Dataset content |
****

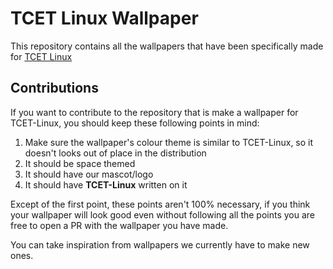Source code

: # TCET Linux Wallpaper

This repository contains all the wallpapers that have been specifically made for [TCET Linux](https://github.com/tcet-opensource/tcet-linux)

## Contributions

If you want to contribute to the repository that is make a wallpaper for TCET-Linux, you should keep these following points in mind:

1. Make sure the wallpaper's colour theme is similar to TCET-Linux, so it doesn't looks out of place in the distribution
2. It should be space themed
3. It should have our mascot/logo
4. It should have **TCET-Linux** written on it

Except of the first point, these points aren't 100% necessary, if you think your wallpaper will look good even without following all the points you are free to open a PR with the wallpaper you have made.

You can take inspiration from wallpapers we currently have to make new ones.
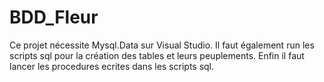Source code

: # BDD_Fleur
Ce projet nécessite Mysql.Data sur Visual Studio. Il faut également run les scripts sql pour la création des tables et leurs peuplements. Enfin il faut lancer les procedures ecrites dans les scripts sql.
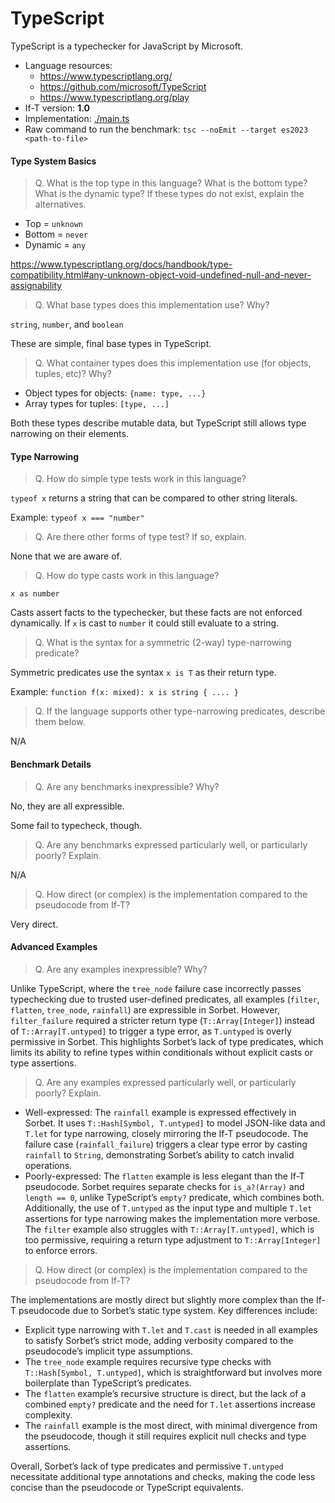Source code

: TypeScript
===

TypeScript is a typechecker for JavaScript by Microsoft.

* Language resources:
  - <https://www.typescriptlang.org/>
  - <https://github.com/microsoft/TypeScript>
  - <https://www.typescriptlang.org/play>
* If-T version: **1.0**
* Implementation: [./main.ts](./main.ts)
* Raw command to run the benchmark: `tsc --noEmit --target es2023 <path-to-file>`

#### Type System Basics

> Q. What is the top type in this language? What is the bottom type? What is the dynamic type?
> If these types do not exist, explain the alternatives.

* Top = `unknown`
* Bottom = `never`
* Dynamic = `any`

<https://www.typescriptlang.org/docs/handbook/type-compatibility.html#any-unknown-object-void-undefined-null-and-never-assignability>


> Q. What base types does this implementation use? Why?

`string`, `number`, and `boolean`

These are simple, final base types in TypeScript.


> Q. What container types does this implementation use (for objects, tuples, etc)? Why?

* Object types for objects: `{name: type, ...}`
* Array types for tuples: `[type, ...]`

Both these types describe mutable data, but TypeScript still allows type narrowing on
their elements.


#### Type Narrowing

> Q. How do simple type tests work in this language?

`typeof x` returns a string that can be compared to other string literals.

Example: `typeof x === "number"`


> Q. Are there other forms of type test? If so, explain.

None that we are aware of.


> Q. How do type casts work in this language?

`x as number`

Casts assert facts to the typechecker, but these facts are not enforced
dynamically. If `x` is cast to `number` it could still evaluate to a string.


> Q. What is the syntax for a symmetric (2-way) type-narrowing predicate?

Symmetric predicates use the syntax `x is T` as their return type.

Example: `function f(x: mixed): x is string { .... }`


> Q. If the language supports other type-narrowing predicates, describe them below.

N/A


#### Benchmark Details

> Q. Are any benchmarks inexpressible? Why?

No, they are all expressible.

Some fail to typecheck, though.


> Q. Are any benchmarks expressed particularly well, or particularly poorly? Explain.

N/A


> Q. How direct (or complex) is the implementation compared to the pseudocode from If-T?

Very direct.


#### Advanced Examples

> Q. Are any examples inexpressible? Why?

Unlike TypeScript, where the `tree_node` failure case incorrectly passes typechecking due to trusted user-defined predicates, all examples (`filter`, `flatten`, `tree_node`, `rainfall`) are expressible in Sorbet. However, `filter_failure` required a stricter return type (`T::Array[Integer]`) instead of `T::Array[T.untyped]` to trigger a type error, as `T.untyped` is overly permissive in Sorbet. This highlights Sorbet’s lack of type predicates, which limits its ability to refine types within conditionals without explicit casts or type assertions.


> Q. Are any examples expressed particularly well, or particularly poorly? Explain.

- Well-expressed: The `rainfall` example is expressed effectively in Sorbet. It uses `T::Hash[Symbol, T.untyped]` to model JSON-like data and `T.let` for type narrowing, closely mirroring the If-T pseudocode. The failure case (`rainfall_failure`) triggers a clear type error by casting `rainfall` to `String`, demonstrating Sorbet’s ability to catch invalid operations.
- Poorly-expressed: The `flatten` example is less elegant than the If-T pseudocode. Sorbet requires separate checks for `is_a?(Array)` and `length == 0`, unlike TypeScript’s `empty?` predicate, which combines both. Additionally, the use of `T.untyped` as the input type and multiple `T.let` assertions for type narrowing makes the implementation more verbose. The `filter` example also struggles with `T::Array[T.untyped]`, which is too permissive, requiring a return type adjustment to `T::Array[Integer]` to enforce errors.


> Q. How direct (or complex) is the implementation compared to the pseudocode from If-T?

The implementations are mostly direct but slightly more complex than the If-T pseudocode due to Sorbet’s static type system. Key differences include:

- Explicit type narrowing with `T.let` and `T.cast` is needed in all examples to satisfy Sorbet’s strict mode, adding verbosity compared to the pseudocode’s implicit type assumptions.
- The `tree_node` example requires recursive type checks with `T::Hash[Symbol, T.untyped]`, which is straightforward but involves more boilerplate than TypeScript’s predicates.
- The `flatten` example’s recursive structure is direct, but the lack of a combined `empty?` predicate and the need for `T.let` assertions increase complexity.
- The `rainfall` example is the most direct, with minimal divergence from the pseudocode, though it still requires explicit null checks and type assertions.

Overall, Sorbet’s lack of type predicates and permissive `T.untyped` necessitate additional type annotations and checks, making the code less concise than the pseudocode or TypeScript equivalents.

****

Problem description | Excluding the pictures, transcribe all of the entries exactly.

Answer to the problem |
Source code

: # TCET Linux Wallpaper

This repository contains all the wallpapers that have been specifically made for [TCET Linux](https://github.com/tcet-opensource/tcet-linux)

## Contributions

If you want to contribute to the repository that is make a wallpaper for TCET-Linux, you should keep these following points in mind:

1. Make sure the wallpaper's colour theme is similar to TCET-Linux, so it doesn't looks out of place in the distribution
2. It should be space themed
3. It should have our mascot/logo
4. It should have **TCET-Linux** written on it

Except of the first point, these points aren't 100% necessary, if you think your wallpaper will look good even without following all the points you are free to open a PR with the wallpaper you have made.

You can take inspiration from wallpapers we currently have to make new ones.
Source code

: # BDD_Fleur
Ce projet nécessite Mysql.Data sur Visual Studio. Il faut également run les scripts sql pour la création des tables et leurs peuplements. Enfin il faut lancer les procedures ecrites dans les scripts sql.
Source code

: TypeScript
===

TypeScript is a typechecker for JavaScript by Microsoft.

* Language resources:
  - <https://www.typescriptlang.org/>
  - <https://github.com/microsoft/TypeScript>
  - <https://www.typescriptlang.org/play>
* If-T version: **1.0**
* Implementation: [./main.ts](./main.ts)
* Raw command to run the benchmark: `tsc --noEmit --target es2023 <path-to-file>`

#### Type System Basics

> Q. What is the top type in this language? What is the bottom type? What is the dynamic type?
> If these types do not exist, explain the alternatives.

* Top = `unknown`
* Bottom = `never`
* Dynamic = `any`

<https://www.typescriptlang.org/docs/handbook/type-compatibility.html#any-unknown-object-void-undefined-null-and-never-assignability>


> Q. What base types does this implementation use? Why?

`string`, `number`, and `boolean`

These are simple, final base types in TypeScript.


> Q. What container types does this implementation use (for objects, tuples, etc)? Why?

* Object types for objects: `{name: type, ...}`
* Array types for tuples: `[type, ...]`

Both these types describe mutable data, but TypeScript still allows type narrowing on
their elements.


#### Type Narrowing

> Q. How do simple type tests work in this language?

`typeof x` returns a string that can be compared to other string literals.

Example: `typeof x === "number"`


> Q. Are there other forms of type test? If so, explain.

None that we are aware of.


> Q. How do type casts work in this language?

`x as number`

Casts assert facts to the typechecker, but these facts are not enforced
dynamically. If `x` is cast to `number` it could still evaluate to a string.


> Q. What is the syntax for a symmetric (2-way) type-narrowing predicate?

Symmetric predicates use the syntax `x is T` as their return type.

Example: `function f(x: mixed): x is string { .... }`


> Q. If the language supports other type-narrowing predicates, describe them below.

N/A


#### Benchmark Details

> Q. Are any benchmarks inexpressible? Why?

No, they are all expressible.

Some fail to typecheck, though.


> Q. Are any benchmarks expressed particularly well, or particularly poorly? Explain.

N/A


> Q. How direct (or complex) is the implementation compared to the pseudocode from If-T?

Very direct.


#### Advanced Examples

> Q. Are any examples inexpressible? Why?

Unlike TypeScript, where the `tree_node` failure case incorrectly passes typechecking due to trusted user-defined predicates, all examples (`filter`, `flatten`, `tree_node`, `rainfall`) are expressible in Sorbet. However, `filter_failure` required a stricter return type (`T::Array[Integer]`) instead of `T::Array[T.untyped]` to trigger a type error, as `T.untyped` is overly permissive in Sorbet. This highlights Sorbet’s lack of type predicates, which limits its ability to refine types within conditionals without explicit casts or type assertions.


> Q. Are any examples expressed particularly well, or particularly poorly? Explain.

- Well-expressed: The `rainfall` example is expressed effectively in Sorbet. It uses `T::Hash[Symbol, T.untyped]` to model JSON-like data and `T.let` for type narrowing, closely mirroring the If-T pseudocode. The failure case (`rainfall_failure`) triggers a clear type error by casting `rainfall` to `String`, demonstrating Sorbet’s ability to catch invalid operations.
- Poorly-expressed: The `flatten` example is less elegant than the If-T pseudocode. Sorbet requires separate checks for `is_a?(Array)` and `length == 0`, unlike TypeScript’s `empty?` predicate, which combines both. Additionally, the use of `T.untyped` as the input type and multiple `T.let` assertions for type narrowing makes the implementation more verbose. The `filter` example also struggles with `T::Array[T.untyped]`, which is too permissive, requiring a return type adjustment to `T::Array[Integer]` to enforce errors.


> Q. How direct (or complex) is the implementation compared to the pseudocode from If-T?

The implementations are mostly direct but slightly more complex than the If-T pseudocode due to Sorbet’s static type system. Key differences include:

- Explicit type narrowing with `T.let` and `T.cast` is needed in all examples to satisfy Sorbet’s strict mode, adding verbosity compared to the pseudocode’s implicit type assumptions.
- The `tree_node` example requires recursive type checks with `T::Hash[Symbol, T.untyped]`, which is straightforward but involves more boilerplate than TypeScript’s predicates.
- The `flatten` example’s recursive structure is direct, but the lack of a combined `empty?` predicate and the need for `T.let` assertions increase complexity.
- The `rainfall` example is the most direct, with minimal divergence from the pseudocode, though it still requires explicit null checks and type assertions.

Overall, Sorbet’s lack of type predicates and permissive `T.untyped` necessitate additional type annotations and checks, making the code less concise than the pseudocode or TypeScript equivalents.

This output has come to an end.